▶ [Directions for this task]: From the first line down to the line containing "###Usage Scenario", print the records below exactly, leaving every picture out.
(Entries shown Opens)
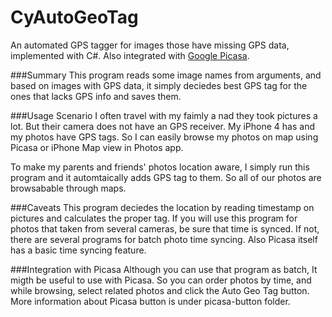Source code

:CyAutoGeoTag
============

An automated GPS tagger for images those have missing GPS data, implemented with C#. Also integrated with [Google Picasa](http://picasa.google.com/).

###Summary
This program reads some image names from arguments, and based on images with GPS data, it simply deciedes best GPS tag for the ones that lacks GPS info and saves them.

###Usage Scenario
I often travel with my faimly a nad they took pictures a lot. But their camera does not have an GPS receiver. My iPhone 4 has and my photos have GPS tags. So I can easily browse my photos on map using Picasa or iPhone Map view in Photos app.

To make my parents and friends' photos location aware, I simply run this program and it automtaically adds GPS tag to them. So all of our photos are browsabable through maps.

###Caveats
This program deciedes the location by reading timestamp on pictures and calculates the proper tag. If you will use this program for photos that taken from several cameras, be sure that time is synced. If not, there are several programs for batch photo time syncing. Also Picasa itself has a basic time syncing feature.

###Integration with Picasa
Although you can use that program as batch, It migth be useful to use with Picasa. So you can order photos by time, and while browsing, select related photos and click the Auto Geo Tag button.
More information about Picasa button is under picasa-button folder.


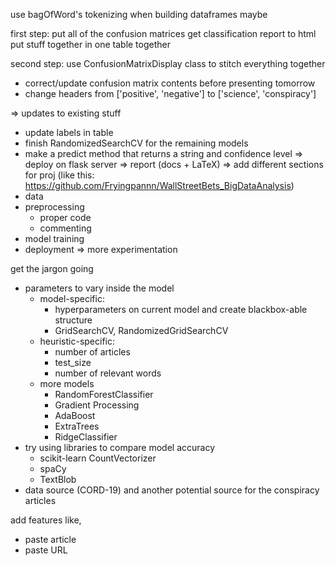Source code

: use bagOfWord's tokenizing when building dataframes maybe

first step: put all of the confusion matrices
get classification report to html
put stuff together in one table together

second step: use ConfusionMatrixDisplay class to stitch everything together

- correct/update confusion matrix contents before presenting tomorrow
- change headers from ['positive', 'negative'] to ['science', 'conspiracy']
 

=> updates to existing stuff
- update labels in table
- finish RandomizedSearchCV for the remaining models 
- make a predict method that returns a string and confidence level
=> deploy on flask server
=> report (docs + LaTeX)
=> add different sections for proj (like this: https://github.com/Fryingpannn/WallStreetBets_BigDataAnalysis)
- data
- preprocessing
    - proper code
    - commenting
- model training
- deployment
=> more experimentation

get the jargon going

- parameters to vary inside the model
    - model-specific: 
        - hyperparameters on current model and create blackbox-able structure
        - GridSearchCV, RandomizedGridSearchCV
    - heuristic-specific: 
        - number of articles
        - test_size
        - number of relevant words
    - more models
        - RandomForestClassifier
        - Gradient Processing
        - AdaBoost
        - ExtraTrees 
        - RidgeClassifier 
- try using libraries to compare model accuracy
    - scikit-learn CountVectorizer
    - spaCy
    - TextBlob 
- data source (CORD-19) and another potential source for the conspiracy articles

add features like, 
- paste article
- paste URL

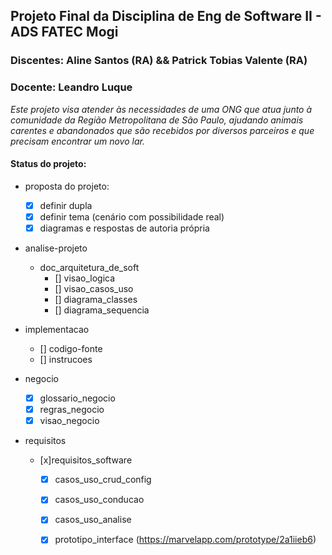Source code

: 
## Projeto Final da Disciplina de Eng de Software II - ADS FATEC Mogi
### Discentes: Aline Santos (RA) && Patrick Tobias  Valente (RA)
### Docente: Leandro Luque

*Este projeto visa atender às necessidades de uma ONG que atua junto à comunidade da Região Metropolitana de São Paulo, ajudando animais carentes e abandonados que são recebidos por diversos parceiros e que precisam encontrar um novo lar.*


#### Status do projeto:
* proposta do projeto:
	* [x] definir dupla
	* [x] definir tema (cenário com possibilidade real)
	* [x] diagramas e respostas de autoria própria
	
* analise-projeto
	* doc_arquitetura_de_soft
		* [] visao_logica
		* [] visao_casos_uso
		* [] diagrama_classes
		* [] diagrama_sequencia
* implementacao
	* [] codigo-fonte
	* [] instrucoes

* negocio
	* [x] glossario_negocio
	* [x] regras_negocio
	* [x] visao_negocio

* requisitos
	* [x]requisitos_software
		* [x] casos_uso_crud_config
		* [x] casos_uso_conducao
		* [x] casos_uso_analise
		* [x] prototipo_interface (https://marvelapp.com/prototype/2a1iieb6)
			



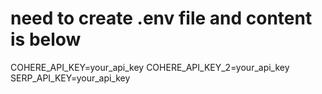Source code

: # need to create .env file and content is below
COHERE_API_KEY=your_api_key
COHERE_API_KEY_2=your_api_key
SERP_API_KEY=your_api_key
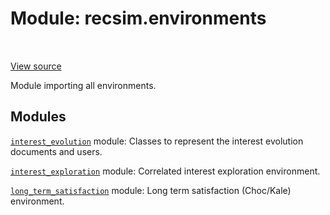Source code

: <div itemscope itemtype="http://developers.google.com/ReferenceObject">
<meta itemprop="name" content="recsim.environments" />
<meta itemprop="path" content="Stable" />
</div>

# Module: recsim.environments

<table class="tfo-notebook-buttons tfo-api" align="left">
</table>

<a target="_blank" href="https://github.com/google-research/recsim/environments/__init__.py">View
source</a>

Module importing all environments.

<!-- Placeholder for "Used in" -->

## Modules

[`interest_evolution`](../recsim/environments/interest_evolution.md) module:
Classes to represent the interest evolution documents and users.

[`interest_exploration`](../recsim/environments/interest_exploration.md) module:
Correlated interest exploration environment.

[`long_term_satisfaction`](../recsim/environments/long_term_satisfaction.md)
module: Long term satisfaction (Choc/Kale) environment.
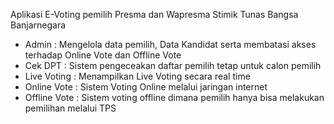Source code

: Aplikasi E-Voting pemilih Presma dan Wapresma Stimik Tunas Bangsa Banjarnegara

- Admin : Mengelola data pemilih, Data Kandidat serta membatasi akses terhadap Online Vote dan Offline Vote
- Cek DPT : Sistem pengeceakan daftar pemilih tetap untuk calon pemilih
- Live Voting : Menampilkan Live Voting secara real time
- Online Vote : Sistem Voting Online melalui jaringan internet
- Offline Vote : Sistem voting offline dimana pemilih hanya bisa melakukan pemilihan melalui TPS
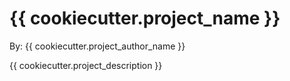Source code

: 
# {{ cookiecutter.project_name }}

By: {{ cookiecutter.project_author_name }}

{{ cookiecutter.project_description }}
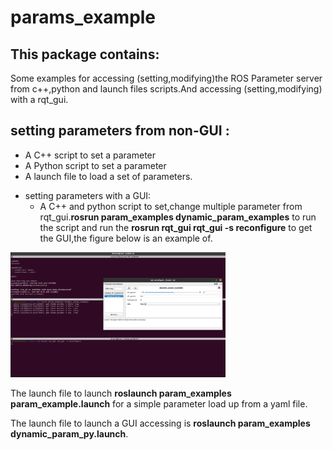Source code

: # params_example

## This package contains:
Some examples for accessing (setting,modifying)the ROS Parameter server from c++,python and launch files scripts.And accessing (setting,modifying) with a rqt_gui.

## setting parameters from non-GUI :

- A C++ script to set a parameter
- A Python script to set a parameter
- A launch file to load a set of parameters.
* setting parameters with a GUI:
    - A C++ and python script to set,change multiple parameter from rqt_gui.**rosrun param_examples dynamic_param_examples** to run the script and run the **rosrun rqt_gui rqt_gui -s reconfigure** to get the GUI,the figure below is an example of.</br>
<img src="gui.png" height="200"/>

The launch file to launch **roslaunch param_examples param_example.launch** for a simple parameter load up from a yaml file.

The launch file to launch a GUI accessing is **roslaunch param_examples dynamic_param_py.launch**.

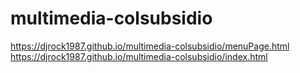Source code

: # multimedia-colsubsidio
https://djrock1987.github.io/multimedia-colsubsidio/menuPage.html
https://djrock1987.github.io/multimedia-colsubsidio/index.html


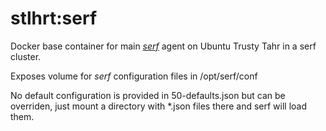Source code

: stlhrt:serf
=========================

Docker base container for main [_serf_](http://www.serfdom.io/) agent on Ubuntu Trusty Tahr in a serf cluster.

Exposes volume for _serf_ configuration files in /opt/serf/conf

No default configuration is provided in 50-defaults.json but can be overriden, just mount a directory with *.json files there and serf will load them.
(Entries shown Closes)
▶ [Result for this exercise]:
Source code

:CyAutoGeoTag
============

An automated GPS tagger for images those have missing GPS data, implemented with C#. Also integrated with [Google Picasa](http://picasa.google.com/).

###Summary
This program reads some image names from arguments, and based on images with GPS data, it simply deciedes best GPS tag for the ones that lacks GPS info and saves them.

###Usage Scenario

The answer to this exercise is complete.